Mix well until the salt is completely dissolved. Usually the water becomes clear when the salt is dissolved but since this is smoked salt, the water became a sort of pink color.
Add the brown sugar and the hot sauce to the water and once again stir to mix the ingredients into the water.
24 boneless, skinless chicken thighs
Note: I used the boneless, skinless chicken thighs which is fine but if you do not protect them a bit, the outside will dry out and get tough. I would say the thighs with skin probably make a lot more sense that way the skin protects the meat while it smokes. When you're done, you simply remove the skin and you have nice tender chicken thighs for pulling.
Place the thighs into Ziploc bags inside of mixing bowls to prevent leakage. I was able to get 12 thighs into a 1-gallon Ziploc. I used 2 bags to contain the 24 thighs that I needed to brine.
Pour 1/2 of the brine (about 1 quart) over the chicken thighs and seal up the Ziploc bag. Be sure to press all of the air out of the bag as you seal it up.
Place the bowl(s) with the bags of thighs into the fridge to keep them nice and cold while they brine.
Once the thighs have brined for 3 hours, remove them from the fridge and rinse them well under cold water. Drain well using a colander and place them into a mixing bowl or another Ziploc bag for seasoning.
Add some mustard to the chicken and make sure all of the chicken is well coated with the mustard
You should end up using about 1/2 cup of rub on 24 chicken thighs
The chicken is now ready to smoke.
Set up your smoker for cooking at about 230°F. I highly recommend a robust wood like mesquite for that great smoke flavor that we all love and enjoy. You can also use hickory, pecan or a fruit wood of your choice.
Once the smoker is preheated and maintaining 230°F, place the chicken thighs into the smoker.
Let them smoke cook until they reach 170°F.
The thighs definitely have more fat than the other parts of the chicken and can handle longer cook times. The brining also adds more moisture to the meat and reduces the chance of them drying out in the heat. By cooking them just a little longer they end up a little more tender which helps with the pulling.
The chicken thighs are done cooking and can be brought in and cooled for a few minutes before pulling.
You will notice that I brushed a little sauce onto mine about 30 minutes before they were finished cooking. Just personal preference here.
Let the chicken thighs smoke for about 1.5 hours then place them into foil pans covered with foil. A little beer and/or apple juice in the bottom of the pan will create some steam and help to tenderize the meat.

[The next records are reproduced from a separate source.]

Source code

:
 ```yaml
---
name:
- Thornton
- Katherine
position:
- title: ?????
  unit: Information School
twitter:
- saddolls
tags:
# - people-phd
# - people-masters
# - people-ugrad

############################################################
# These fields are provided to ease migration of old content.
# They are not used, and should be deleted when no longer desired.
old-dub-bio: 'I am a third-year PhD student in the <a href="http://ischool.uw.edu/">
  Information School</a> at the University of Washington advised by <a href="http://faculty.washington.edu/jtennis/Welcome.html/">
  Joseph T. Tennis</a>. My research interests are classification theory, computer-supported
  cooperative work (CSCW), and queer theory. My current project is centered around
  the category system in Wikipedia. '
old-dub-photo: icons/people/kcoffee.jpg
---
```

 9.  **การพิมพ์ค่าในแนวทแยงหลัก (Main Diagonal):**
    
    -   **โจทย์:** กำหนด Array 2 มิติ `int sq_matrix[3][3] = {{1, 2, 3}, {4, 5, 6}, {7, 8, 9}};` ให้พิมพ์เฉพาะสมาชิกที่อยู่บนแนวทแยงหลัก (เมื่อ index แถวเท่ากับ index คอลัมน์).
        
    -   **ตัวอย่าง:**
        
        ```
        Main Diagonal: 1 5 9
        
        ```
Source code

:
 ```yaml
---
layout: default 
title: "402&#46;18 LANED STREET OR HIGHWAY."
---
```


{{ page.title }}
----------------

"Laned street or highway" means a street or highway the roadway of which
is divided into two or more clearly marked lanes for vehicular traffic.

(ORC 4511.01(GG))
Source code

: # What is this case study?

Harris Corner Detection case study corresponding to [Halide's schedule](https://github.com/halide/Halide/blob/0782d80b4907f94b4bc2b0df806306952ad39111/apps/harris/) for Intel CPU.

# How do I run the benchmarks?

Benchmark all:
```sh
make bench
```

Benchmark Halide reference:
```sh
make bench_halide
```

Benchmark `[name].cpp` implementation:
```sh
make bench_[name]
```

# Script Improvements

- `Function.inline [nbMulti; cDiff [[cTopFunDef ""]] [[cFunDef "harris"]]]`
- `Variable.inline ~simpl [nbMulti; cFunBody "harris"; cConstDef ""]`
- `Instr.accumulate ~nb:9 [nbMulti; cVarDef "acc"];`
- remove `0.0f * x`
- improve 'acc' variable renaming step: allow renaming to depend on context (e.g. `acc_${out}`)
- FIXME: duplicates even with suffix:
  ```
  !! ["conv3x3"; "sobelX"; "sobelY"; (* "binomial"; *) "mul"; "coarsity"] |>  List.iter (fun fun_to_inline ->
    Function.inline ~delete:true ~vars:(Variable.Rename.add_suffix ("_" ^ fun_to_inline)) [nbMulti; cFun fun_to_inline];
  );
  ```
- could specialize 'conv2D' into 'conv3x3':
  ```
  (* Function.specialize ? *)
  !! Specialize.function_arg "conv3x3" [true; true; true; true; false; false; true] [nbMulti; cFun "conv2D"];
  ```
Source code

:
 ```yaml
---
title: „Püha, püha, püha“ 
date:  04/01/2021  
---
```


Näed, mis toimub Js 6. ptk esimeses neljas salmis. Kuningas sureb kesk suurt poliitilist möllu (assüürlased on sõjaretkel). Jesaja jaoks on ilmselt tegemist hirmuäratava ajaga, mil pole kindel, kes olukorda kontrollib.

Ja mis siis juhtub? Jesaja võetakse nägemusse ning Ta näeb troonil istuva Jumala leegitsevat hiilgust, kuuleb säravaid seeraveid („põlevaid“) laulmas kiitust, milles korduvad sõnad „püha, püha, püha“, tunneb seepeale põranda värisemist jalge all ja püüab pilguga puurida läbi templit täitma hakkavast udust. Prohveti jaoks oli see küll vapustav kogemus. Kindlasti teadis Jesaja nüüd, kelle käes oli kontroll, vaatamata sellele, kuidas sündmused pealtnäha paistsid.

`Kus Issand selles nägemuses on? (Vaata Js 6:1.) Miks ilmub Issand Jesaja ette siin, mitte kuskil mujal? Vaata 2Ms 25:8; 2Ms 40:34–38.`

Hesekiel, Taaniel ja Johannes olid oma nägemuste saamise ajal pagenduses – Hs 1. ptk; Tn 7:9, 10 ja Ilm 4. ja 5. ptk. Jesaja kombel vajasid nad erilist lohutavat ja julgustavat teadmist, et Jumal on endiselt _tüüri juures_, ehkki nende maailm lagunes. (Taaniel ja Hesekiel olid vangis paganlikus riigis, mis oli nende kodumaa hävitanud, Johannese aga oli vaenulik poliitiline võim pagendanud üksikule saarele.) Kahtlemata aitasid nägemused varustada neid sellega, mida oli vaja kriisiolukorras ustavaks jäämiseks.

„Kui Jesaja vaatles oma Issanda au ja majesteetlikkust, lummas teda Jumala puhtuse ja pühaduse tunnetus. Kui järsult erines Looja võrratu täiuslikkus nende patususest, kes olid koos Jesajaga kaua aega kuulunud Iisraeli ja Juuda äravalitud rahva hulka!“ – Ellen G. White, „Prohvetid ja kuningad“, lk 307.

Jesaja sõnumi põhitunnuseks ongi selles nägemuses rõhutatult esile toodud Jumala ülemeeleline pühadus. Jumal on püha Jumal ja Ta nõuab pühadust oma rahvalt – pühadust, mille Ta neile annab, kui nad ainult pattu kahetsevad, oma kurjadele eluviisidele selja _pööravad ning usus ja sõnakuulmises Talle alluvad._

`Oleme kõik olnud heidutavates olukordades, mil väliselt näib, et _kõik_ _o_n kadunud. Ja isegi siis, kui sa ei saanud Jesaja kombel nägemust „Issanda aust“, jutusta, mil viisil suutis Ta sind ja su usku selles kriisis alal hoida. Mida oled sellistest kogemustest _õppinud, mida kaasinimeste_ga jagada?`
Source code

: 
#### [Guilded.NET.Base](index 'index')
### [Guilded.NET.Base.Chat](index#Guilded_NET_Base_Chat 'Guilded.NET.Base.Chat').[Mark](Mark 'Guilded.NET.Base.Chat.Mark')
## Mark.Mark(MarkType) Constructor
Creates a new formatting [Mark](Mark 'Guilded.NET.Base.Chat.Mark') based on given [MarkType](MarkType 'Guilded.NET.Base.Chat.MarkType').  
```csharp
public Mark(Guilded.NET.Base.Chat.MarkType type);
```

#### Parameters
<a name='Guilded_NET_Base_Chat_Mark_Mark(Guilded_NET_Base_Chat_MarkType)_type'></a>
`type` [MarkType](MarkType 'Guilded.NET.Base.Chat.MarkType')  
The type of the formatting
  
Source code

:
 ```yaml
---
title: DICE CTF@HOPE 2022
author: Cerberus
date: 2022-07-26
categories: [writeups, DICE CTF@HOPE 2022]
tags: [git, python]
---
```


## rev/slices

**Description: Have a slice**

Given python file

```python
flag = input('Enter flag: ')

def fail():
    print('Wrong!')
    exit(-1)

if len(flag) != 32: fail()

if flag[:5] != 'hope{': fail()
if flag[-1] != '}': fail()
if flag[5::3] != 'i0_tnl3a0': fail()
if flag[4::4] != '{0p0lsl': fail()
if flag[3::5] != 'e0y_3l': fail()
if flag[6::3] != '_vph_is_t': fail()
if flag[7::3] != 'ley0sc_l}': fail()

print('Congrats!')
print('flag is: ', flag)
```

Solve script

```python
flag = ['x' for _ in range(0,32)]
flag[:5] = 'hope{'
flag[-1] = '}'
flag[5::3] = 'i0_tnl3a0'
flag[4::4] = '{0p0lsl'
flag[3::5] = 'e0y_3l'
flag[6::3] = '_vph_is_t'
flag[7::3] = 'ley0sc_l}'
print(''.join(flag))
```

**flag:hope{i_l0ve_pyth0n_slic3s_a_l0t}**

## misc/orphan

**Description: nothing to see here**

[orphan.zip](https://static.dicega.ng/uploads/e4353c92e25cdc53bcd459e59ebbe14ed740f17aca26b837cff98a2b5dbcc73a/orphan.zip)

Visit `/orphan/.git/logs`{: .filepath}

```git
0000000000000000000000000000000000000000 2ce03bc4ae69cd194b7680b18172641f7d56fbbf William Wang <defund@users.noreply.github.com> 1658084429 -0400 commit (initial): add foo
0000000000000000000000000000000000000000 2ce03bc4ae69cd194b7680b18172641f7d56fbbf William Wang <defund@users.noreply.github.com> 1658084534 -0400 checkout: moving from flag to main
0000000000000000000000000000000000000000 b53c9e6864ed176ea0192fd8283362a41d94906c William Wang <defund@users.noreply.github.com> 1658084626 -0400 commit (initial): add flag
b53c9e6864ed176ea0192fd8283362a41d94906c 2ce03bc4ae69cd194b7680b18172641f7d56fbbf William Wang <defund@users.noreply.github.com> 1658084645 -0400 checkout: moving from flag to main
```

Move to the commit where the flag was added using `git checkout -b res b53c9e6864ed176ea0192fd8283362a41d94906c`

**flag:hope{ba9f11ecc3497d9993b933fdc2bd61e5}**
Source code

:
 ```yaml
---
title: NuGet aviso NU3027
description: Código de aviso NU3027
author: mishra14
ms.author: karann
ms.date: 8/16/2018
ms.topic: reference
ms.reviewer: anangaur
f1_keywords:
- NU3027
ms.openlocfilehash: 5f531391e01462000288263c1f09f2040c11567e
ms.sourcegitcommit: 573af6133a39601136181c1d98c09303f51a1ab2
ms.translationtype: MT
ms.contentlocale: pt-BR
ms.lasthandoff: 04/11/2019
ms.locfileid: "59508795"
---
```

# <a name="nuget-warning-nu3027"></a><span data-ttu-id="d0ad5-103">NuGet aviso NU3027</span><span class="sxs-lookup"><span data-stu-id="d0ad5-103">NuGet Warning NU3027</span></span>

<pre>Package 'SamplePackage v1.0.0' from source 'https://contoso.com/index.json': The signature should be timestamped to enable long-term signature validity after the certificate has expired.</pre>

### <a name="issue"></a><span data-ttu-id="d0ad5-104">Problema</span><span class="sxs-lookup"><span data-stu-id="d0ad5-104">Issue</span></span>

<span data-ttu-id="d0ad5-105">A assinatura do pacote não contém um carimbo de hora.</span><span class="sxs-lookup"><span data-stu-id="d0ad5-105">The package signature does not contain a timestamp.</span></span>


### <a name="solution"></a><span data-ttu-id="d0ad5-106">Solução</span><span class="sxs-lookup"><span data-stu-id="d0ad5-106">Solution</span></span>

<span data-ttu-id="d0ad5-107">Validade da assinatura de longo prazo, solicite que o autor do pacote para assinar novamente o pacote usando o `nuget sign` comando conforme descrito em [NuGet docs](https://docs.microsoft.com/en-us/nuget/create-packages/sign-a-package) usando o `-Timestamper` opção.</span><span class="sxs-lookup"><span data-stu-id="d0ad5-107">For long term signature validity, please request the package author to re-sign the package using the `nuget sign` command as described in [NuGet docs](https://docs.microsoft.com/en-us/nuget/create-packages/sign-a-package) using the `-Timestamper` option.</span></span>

Let the chicken cool for about 5 minutes once you bring it in then simply pull the meat from the bone (if not boneless) and tear it into small pieces.
With pulled pork, I prefer to drizzle the sauce on top of the meat but, with smoked pulled chicken, I think my original barbecue sauce just pairs really well with the meat and I like to mix it all in together. I don't like to add too much but just enough so that it is moist through and through.
Toast the buns then add a healthy portion of sauced pulled chicken on the bottom of the bun. Spoon on some slaw and top it with the other half of the bun. Add a pickle or two if you like and serve.
I used a recipe from my book for the “Creamy Cole Slaw”. If you have a great cole slaw recipe that you love, that will work. Don't be tempted to skip the slaw — it really makes the sandwich.
And, of course, if you have the book then you have the recipe;-)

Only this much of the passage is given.